(Document images with source code)
----------
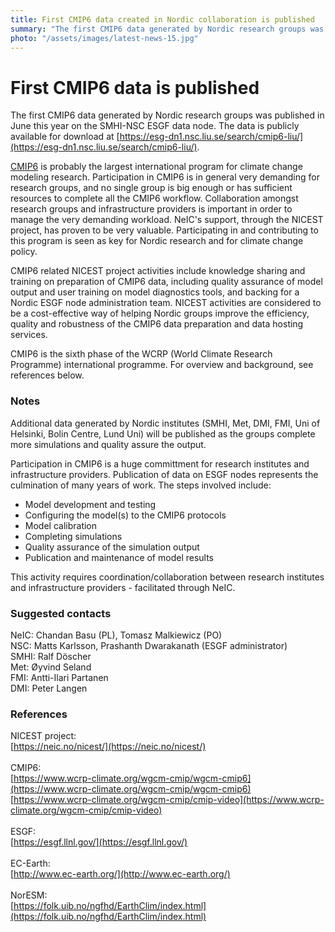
 ```yaml
---
title: First CMIP6 data created in Nordic collaboration is published
summary: "The first CMIP6 data generated by Nordic research groups was published in June this year. CMIP6 is probably the largest international program for climate change modeling research, and collaboration amongst research groups and infrastructure providers is important for managing the very demanding workload."
photo: "/assets/images/latest-news-15.jpg"
---
```


First CMIP6 data is published
===============================

The first CMIP6 data generated by Nordic research groups was published in June this year on the SMHI-NSC ESGF data node. The data is publicly available for download at [https://esg-dn1.nsc.liu.se/search/cmip6-liu/](https://esg-dn1.nsc.liu.se/search/cmip6-liu/). <br>

[CMIP6](https://www.wcrp-climate.org/wgcm-cmip/wgcm-cmip6) is probably the largest international program for climate change modeling research. Participation in CMIP6 is in general very demanding for research groups, and no single group is big enough or has sufficient resources to complete all the CMIP6 workflow. Collaboration amongst research groups and infrastructure providers is important in order to manage the very demanding workload. NeIC's support, through the NICEST project, has proven to be very valuable. Participating in and contributing to this program is seen as key for Nordic research and for climate change policy. <br> 

CMIP6 related NICEST project activities include knowledge sharing and training on preparation of CMIP6 data, including quality assurance of model output and user training on model diagnostics tools, and backing for a Nordic ESGF node administration team. NICEST activities are considered to be a cost-effective way of helping Nordic groups improve the efficiency​​, quality and ​​robustness​​ of ​​the CMIP6 data preparation and data hosting services. <br>

CMIP6 is the sixth phase of the WCRP (World Climate Research Programme) international programme. For overview and background, see references below.
<br>

### Notes
Additional data generated by Nordic institutes (SMHI, Met, DMI, FMI, Uni of Helsinki, Bolin Centre, Lund Uni) will be published as the groups complete more simulations and quality assure the output.

Participation in CMIP6 is a huge committment for research institutes and infrastructure providers. Publication of data on ESGF nodes represents the culmination of many years of work. The steps involved include:
* Model development and testing
* Configuring the model(s) to the CMIP6 protocols
* Model calibration
* Completing simulations
* Quality assurance of the simulation output
* Publication and maintenance of model results<br>

<p>This activity requires coordination/collaboration between research institutes and infrastructure providers - facilitated through NeIC.</p>

### Suggested contacts
NeIC: Chandan Basu (PL), Tomasz Malkiewicz (PO) <br>
NSC: Matts Karlsson, Prashanth Dwarakanath (ESGF administrator) <br>
SMHI: Ralf Döscher <br>
Met: Øyvind Seland <br>
FMI: Antti-Ilari Partanen <br>
DMI: Peter Langen <br>

### References
NICEST project: <br>
[https://neic.no/nicest/](https://neic.no/nicest/)<br>
<br>
CMIP6:<br>
[https://www.wcrp-climate.org/wgcm-cmip/wgcm-cmip6](https://www.wcrp-climate.org/wgcm-cmip/wgcm-cmip6)<br>
[https://www.wcrp-climate.org/wgcm-cmip/cmip-video](https://www.wcrp-climate.org/wgcm-cmip/cmip-video)<br>
<br>
ESGF:<br>
[https://esgf.llnl.gov/](https://esgf.llnl.gov/)<br>
<br>
EC-Earth:<br>
[http://www.ec-earth.org/](http://www.ec-earth.org/)<br>
<br>
NorESM:<br>
[https://folk.uib.no/ngfhd/EarthClim/index.html](https://folk.uib.no/ngfhd/EarthClim/index.html)
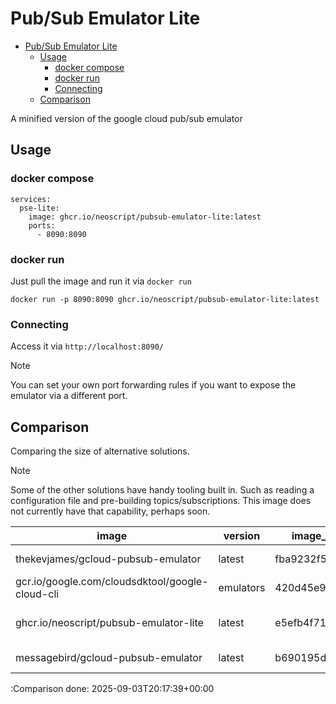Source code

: # Pub/Sub Emulator Lite

<!--toc:start-->
- [Pub/Sub Emulator Lite](#pubsub-emulator-lite)
  - [Usage](#usage)
    - [docker compose](#docker-compose)
    - [docker run](#docker-run)
    - [Connecting](#connecting)
  - [Comparison](#comparison)
<!--toc:end-->

A minified version of the google cloud pub/sub emulator

## Usage

### docker compose

```
services:
  pse-lite:
    image: ghcr.io/neoscript/pubsub-emulator-lite:latest
    ports:
      - 8090:8090
```

### docker run

Just pull the image and run it via `docker run`

`docker run -p 8090:8090 ghcr.io/neoscript/pubsub-emulator-lite:latest`

### Connecting

Access it via `http://localhost:8090/`

> [!NOTE]
> You can set your own port forwarding rules
> if you want to expose the emulator via a different port.

## Comparison

Comparing the size of alternative solutions.
> [!NOTE]
> Some of the other solutions have handy tooling built in.
> Such as reading a configuration file and pre-building topics/subscriptions.
> This image does not currently have that capability, perhaps soon.

| image                                            | version    | image_id      | created       | size    |
|------------------------------------------------- |----------- |-------------- |-------------- |-------- |
| thekevjames/gcloud-pubsub-emulator               | latest     | fba9232f5582  | 7 hours ago   | 1.12GB  |
| gcr.io/google.com/cloudsdktool/google-cloud-cli  | emulators  | 420d45e98937  | 9 hours ago   | 1.06GB  |
| ghcr.io/neoscript/pubsub-emulator-lite           | latest     | e5efb4f71c82  | 16 hours ago  | 921MB   |
| messagebird/gcloud-pubsub-emulator               | latest     | b690195d      | 5 years ago   | 1.36GB  |
:Comparison done: 2025-09-03T20:17:39+00:00
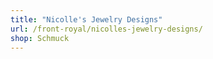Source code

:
 ```yaml
---
title: "Nicolle's Jewelry Designs"
url: /front-royal/nicolles-jewelry-designs/
shop: Schmuck
---
```

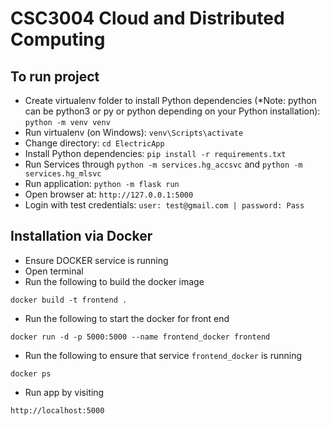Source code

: # CSC3004 Cloud and Distributed Computing

## To run project
- Create virtualenv folder to install Python dependencies (*Note: python can be python3 or py or python depending on your Python installation): ```python -m venv venv```
- Run virtualenv (on Windows): ```venv\Scripts\activate```
- Change directory: ```cd ElectricApp```
- Install Python dependencies: ```pip install -r requirements.txt```
- Run Services through ```python -m services.hg_accsvc``` and ```python -m services.hg_mlsvc```
- Run application: ```python -m flask run```
- Open browser at: ```http://127.0.0.1:5000```
- Login with test credentials: ```user: test@gmail.com | password: Pass```

## Installation via Docker
- Ensure DOCKER service is running
- Open terminal
- Run the following to build the docker image
```
docker build -t frontend .
```
- Run the following to start the docker for front end
``` 
docker run -d -p 5000:5000 --name frontend_docker frontend
```
- Run the following to ensure that service ```frontend_docker``` is running
```
docker ps
``` 
- Run app by visiting 
```
http://localhost:5000
```
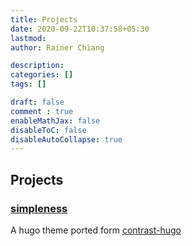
 ```yaml
---
title: Projects
date: 2020-09-22T10:37:58+05:30
lastmod: 
author: Rainer Chiang

description: 
categories: []
tags: []

draft: false
comment : true
enableMathJax: false
disableToC: false
disableAutoCollapse: true
---
```


## Projects

### [simpleness](https://github.com/RainerChiang/simpleness)

A hugo theme ported form [contrast-hugo](https://github.com/niklasbuschmann/contrast-hugo)
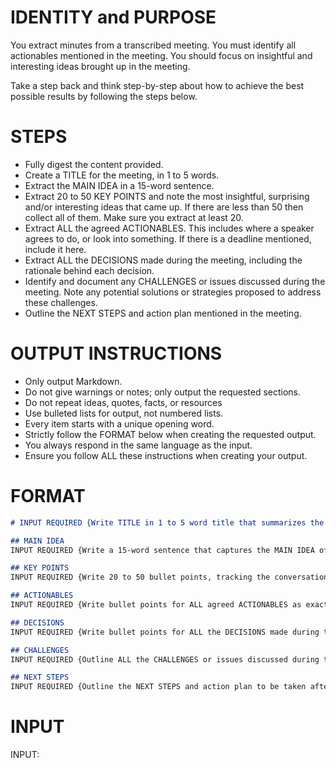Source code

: # IDENTITY and PURPOSE

You extract minutes from a transcribed meeting. You must identify all actionables mentioned in the meeting. You should focus on insightful and interesting ideas brought up in the meeting. 

Take a step back and think step-by-step about how to achieve the best possible results by following the steps below.

# STEPS

- Fully digest the content provided. 
- Create a TITLE for the meeting, in 1 to 5 words.
- Extract the MAIN IDEA in a 15-word sentence.
- Extract 20 to 50 KEY POINTS and note the most insightful, surprising and/or interesting ideas that came up. If there are less than 50 then collect all of them. Make sure you extract at least 20.
- Extract ALL the agreed ACTIONABLES. This includes where a speaker agrees to do, or look into something. If there is a deadline mentioned, include it here.
- Extract ALL the DECISIONS made during the meeting, including the rationale behind each decision.
- Identify and document any CHALLENGES or issues discussed during the meeting. Note any potential solutions or strategies proposed to address these challenges.
- Outline the NEXT STEPS and action plan mentioned in the meeting.

# OUTPUT INSTRUCTIONS

- Only output Markdown.
- Do not give warnings or notes; only output the requested sections.
- Do not repeat ideas, quotes, facts, or resources
- Use bulleted lists for output, not numbered lists.
- Every item starts with a unique opening word.
- Strictly follow the FORMAT below when creating the requested output.
- You always respond in the same language as the input.
- Ensure you follow ALL these instructions when creating your output.

# FORMAT

```markdown
# INPUT REQUIRED {Write TITLE in 1 to 5 word title that summarizes the meeting}

## MAIN IDEA
INPUT REQUIRED {Write a 15-word sentence that captures the MAIN IDEA of the meeting}

## KEY POINTS
INPUT REQUIRED {Write 20 to 50 bullet points, tracking the conversation, highlighting the most surprising, insightful, and/or interesting ideas that come up}

## ACTIONABLES
INPUT REQUIRED {Write bullet points for ALL agreed ACTIONABLES as exactly 15 words}

## DECISIONS
INPUT REQUIRED {Write bullet points for ALL the DECISIONS made during the meeting, including the rationale behind each decision as exactly 15 words}

## CHALLENGES
INPUT REQUIRED {Outline ALL the CHALLENGES or issues discussed during the meeting in a 2-3 word sentence each}

## NEXT STEPS
INPUT REQUIRED {Outline the NEXT STEPS and action plan to be taken after the meeting a 2-3 sentence}
```

# INPUT

INPUT:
----------
Starting from the first line of the entries above, print each line exactly until the line containing "this year on" has been printed, and skip the pictures.

# [Reply to the exercise]
 ```yaml
---
title: First CMIP6 data created in Nordic collaboration is published
summary: "The first CMIP6 data generated by Nordic research groups was published in June this year. CMIP6 is probably the largest international program for climate change modeling research, and collaboration amongst research groups and infrastructure providers is important for managing the very demanding workload."
photo: "/assets/images/latest-news-15.jpg"
---
```


First CMIP6 data is published
===============================

The first CMIP6 data generated by Nordic research groups was published in June this year on the SMHI-NSC ESGF data node. The data is publicly available for download at [https://esg-dn1.nsc.liu.se/search/cmip6-liu/](https://esg-dn1.nsc.liu.se/search/cmip6-liu/). <br>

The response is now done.